Before interpreting the model output, it can be helpful to plot the fitted values from the model. To do so, we will need to specify the values of all the explanatory variables for which we would like to calculate fitted values. We obviously want to make a comparison between former colonies and never colonies, so we will first set our covariate `former_col`

to countries that weren’t colonized and then second, to ex colonies.

For each of these values of, we will calculate fitted values along the entire range of the quality of institutions variable (i.e. from `-1.7`

to `2.5`

which is roughly the minimum to the maximum of the variable.) We know the range of values for `institutions_quality`

from the summary statistics we obtained after loading the dataset at the begining of the seminar.
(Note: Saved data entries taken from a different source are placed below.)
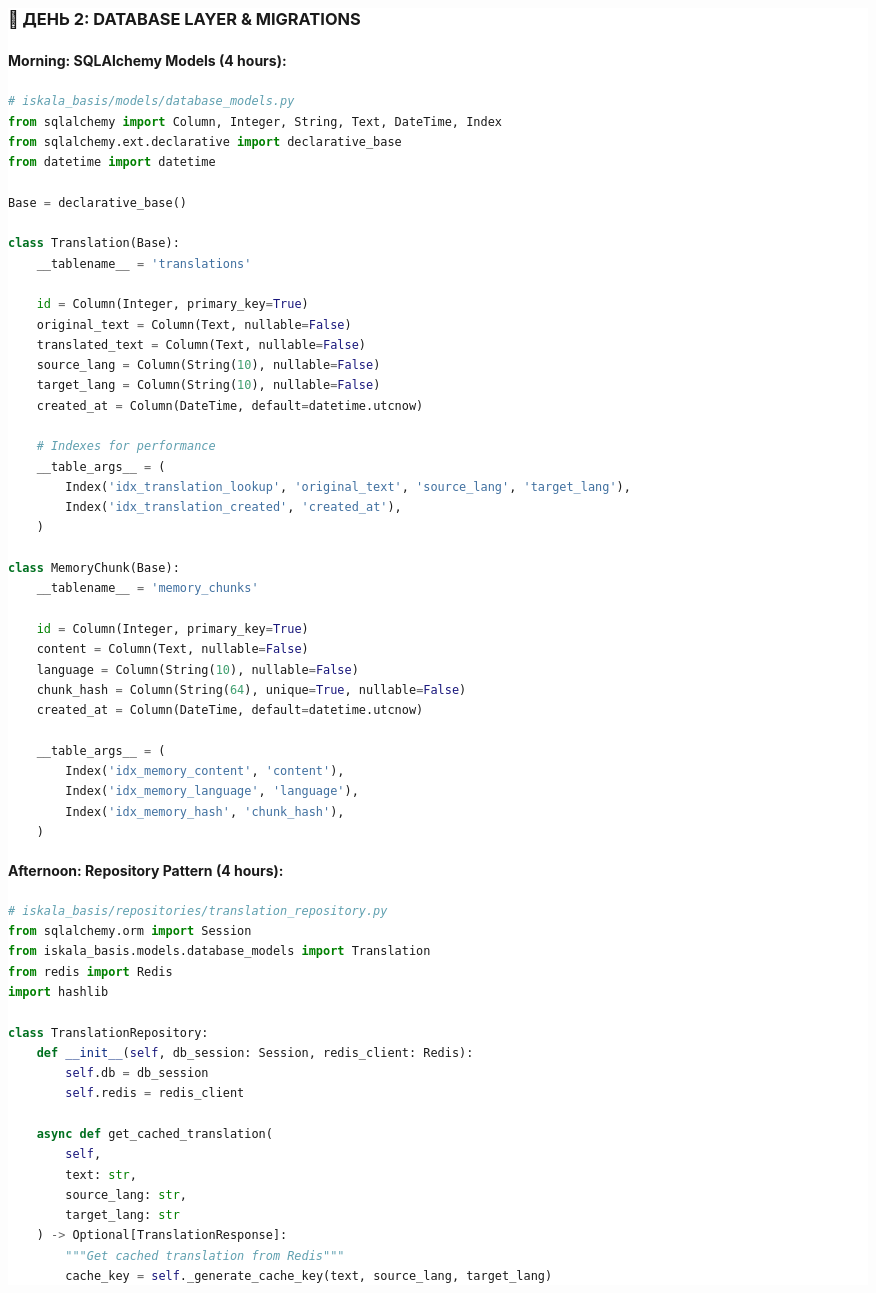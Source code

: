 ### **🌅 ДЕНЬ 2: DATABASE LAYER & MIGRATIONS**

#### **Morning: SQLAlchemy Models (4 hours):**
```python
# iskala_basis/models/database_models.py
from sqlalchemy import Column, Integer, String, Text, DateTime, Index
from sqlalchemy.ext.declarative import declarative_base
from datetime import datetime

Base = declarative_base()

class Translation(Base):
    __tablename__ = 'translations'
    
    id = Column(Integer, primary_key=True)
    original_text = Column(Text, nullable=False)
    translated_text = Column(Text, nullable=False)
    source_lang = Column(String(10), nullable=False)
    target_lang = Column(String(10), nullable=False)
    created_at = Column(DateTime, default=datetime.utcnow)
    
    # Indexes for performance
    __table_args__ = (
        Index('idx_translation_lookup', 'original_text', 'source_lang', 'target_lang'),
        Index('idx_translation_created', 'created_at'),
    )

class MemoryChunk(Base):
    __tablename__ = 'memory_chunks'
    
    id = Column(Integer, primary_key=True)
    content = Column(Text, nullable=False)
    language = Column(String(10), nullable=False)
    chunk_hash = Column(String(64), unique=True, nullable=False)
    created_at = Column(DateTime, default=datetime.utcnow)
    
    __table_args__ = (
        Index('idx_memory_content', 'content'),
        Index('idx_memory_language', 'language'),
        Index('idx_memory_hash', 'chunk_hash'),
    )
```

#### **Afternoon: Repository Pattern (4 hours):**
```python
# iskala_basis/repositories/translation_repository.py
from sqlalchemy.orm import Session
from iskala_basis.models.database_models import Translation
from redis import Redis
import hashlib

class TranslationRepository:
    def __init__(self, db_session: Session, redis_client: Redis):
        self.db = db_session
        self.redis = redis_client
    
    async def get_cached_translation(
        self, 
        text: str, 
        source_lang: str, 
        target_lang: str
    ) -> Optional[TranslationResponse]:
        """Get cached translation from Redis"""
        cache_key = self._generate_cache_key(text, source_lang, target_lang)
```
You can also use the `range()`

function.

`range(world_data$institutions_quality)`

`[1] -1.699529 2.445654`

We now illustrate what the interaction effect does. To anticipate, the effect of the quality of institutions is now conditional on colonial past. That means, the two regression lines will have different slopes.

We make use of the `predict()`

function to draw both regression lines into our plot. First, we need to vary the institutional quality variable from its minimum to its maximum. We use the `seq()`

(sequence) function to create 10 different institutional quality values.

`institutions_seq <- seq(from = -1.7, to = 2.5, length.out = 10)`

Next, we create a covariate dataset and set the `former_col`

variable to “never colonies”.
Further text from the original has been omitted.